Unfortunately just 'most'. What bothers me most is that this one
occured in a file that has been marked as MULE-lized (and some of the
other suspect ones like this[1].
console-stream.c:75: fopen ((char *) XSTRING_DATA (tty), "r+");
should decide to work in a non-English locale, create files and
directories with non-ASCII characters in them, and make sure they work
with find-file, dired, start-process, etc. etc...
So the current breakage, probably introduced by the Windows port,
should be relatively easy to fix. A developer that decides to do this
As far as I can see this particular one was also in 20.4 and predates
the windows port. Likewise you probably never used open-database with
a non-ascii name.
Really wouldn't it be bettter just to rename XSTRING_DATA to
XSTRING_DATA_INTCODING such that
1. Future C writers get warned that this gives strings in XEmacs
internal incoding.
2. We never forget to check the current ones.
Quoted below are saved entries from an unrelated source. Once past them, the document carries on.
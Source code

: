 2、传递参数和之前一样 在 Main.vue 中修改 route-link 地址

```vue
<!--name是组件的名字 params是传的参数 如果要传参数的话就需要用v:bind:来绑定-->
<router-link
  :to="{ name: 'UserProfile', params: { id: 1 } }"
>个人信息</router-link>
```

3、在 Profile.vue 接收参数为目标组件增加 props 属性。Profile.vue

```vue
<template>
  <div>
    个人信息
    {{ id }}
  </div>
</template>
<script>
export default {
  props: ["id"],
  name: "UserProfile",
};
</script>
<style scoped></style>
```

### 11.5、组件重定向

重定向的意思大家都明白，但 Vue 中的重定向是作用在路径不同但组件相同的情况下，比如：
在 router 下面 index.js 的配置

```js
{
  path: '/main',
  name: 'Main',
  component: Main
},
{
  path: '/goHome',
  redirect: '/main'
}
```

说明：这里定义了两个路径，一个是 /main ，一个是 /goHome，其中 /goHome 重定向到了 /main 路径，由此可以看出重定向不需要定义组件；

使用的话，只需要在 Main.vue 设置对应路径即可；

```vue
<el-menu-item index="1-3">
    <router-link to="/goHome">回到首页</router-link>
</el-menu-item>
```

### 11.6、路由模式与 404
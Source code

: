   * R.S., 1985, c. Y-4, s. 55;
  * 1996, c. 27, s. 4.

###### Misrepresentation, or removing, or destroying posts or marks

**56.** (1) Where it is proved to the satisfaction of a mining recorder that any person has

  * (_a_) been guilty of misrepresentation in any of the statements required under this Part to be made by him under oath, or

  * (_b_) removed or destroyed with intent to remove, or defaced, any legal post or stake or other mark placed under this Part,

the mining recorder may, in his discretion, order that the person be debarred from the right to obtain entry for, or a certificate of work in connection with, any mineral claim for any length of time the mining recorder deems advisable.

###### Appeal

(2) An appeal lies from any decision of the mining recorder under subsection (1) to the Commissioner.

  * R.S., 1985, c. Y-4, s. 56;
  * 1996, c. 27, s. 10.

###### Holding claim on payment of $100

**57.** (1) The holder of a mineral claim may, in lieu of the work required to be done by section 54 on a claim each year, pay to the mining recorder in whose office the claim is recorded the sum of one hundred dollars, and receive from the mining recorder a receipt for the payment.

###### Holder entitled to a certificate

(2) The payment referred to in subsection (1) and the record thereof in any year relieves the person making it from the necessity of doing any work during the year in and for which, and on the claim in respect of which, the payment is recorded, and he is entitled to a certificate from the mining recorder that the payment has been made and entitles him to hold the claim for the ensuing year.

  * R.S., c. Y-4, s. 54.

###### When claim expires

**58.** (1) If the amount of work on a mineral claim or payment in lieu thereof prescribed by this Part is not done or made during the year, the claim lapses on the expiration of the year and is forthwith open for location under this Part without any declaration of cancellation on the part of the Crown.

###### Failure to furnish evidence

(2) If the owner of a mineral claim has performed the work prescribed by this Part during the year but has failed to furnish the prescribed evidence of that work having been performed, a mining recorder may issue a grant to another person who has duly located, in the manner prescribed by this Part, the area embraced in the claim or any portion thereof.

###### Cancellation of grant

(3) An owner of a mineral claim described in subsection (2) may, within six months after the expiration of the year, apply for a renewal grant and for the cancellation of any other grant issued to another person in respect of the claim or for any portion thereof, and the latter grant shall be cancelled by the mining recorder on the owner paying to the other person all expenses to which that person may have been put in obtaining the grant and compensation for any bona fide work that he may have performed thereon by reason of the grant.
I am not advocating doing this now but I have the feeling this should
be done sometime and that why this particular number of XSTRING_DATA's
look scary.
Jan
[1] Yeah, I know ttys are unlikely to contain non-ascii names and we
are saved by our internal incoding. But it is wrong anyway. Sometime
in the future somebody is going to want to have /dev/dfü instead of
/dev/modem etc..
Jan> I am wondering. Suppose we were to redefine XSTRING_DATA such that it
Jan> always used 'raw-text' or maybe even 'binary' as the coding
Jan> system would that help?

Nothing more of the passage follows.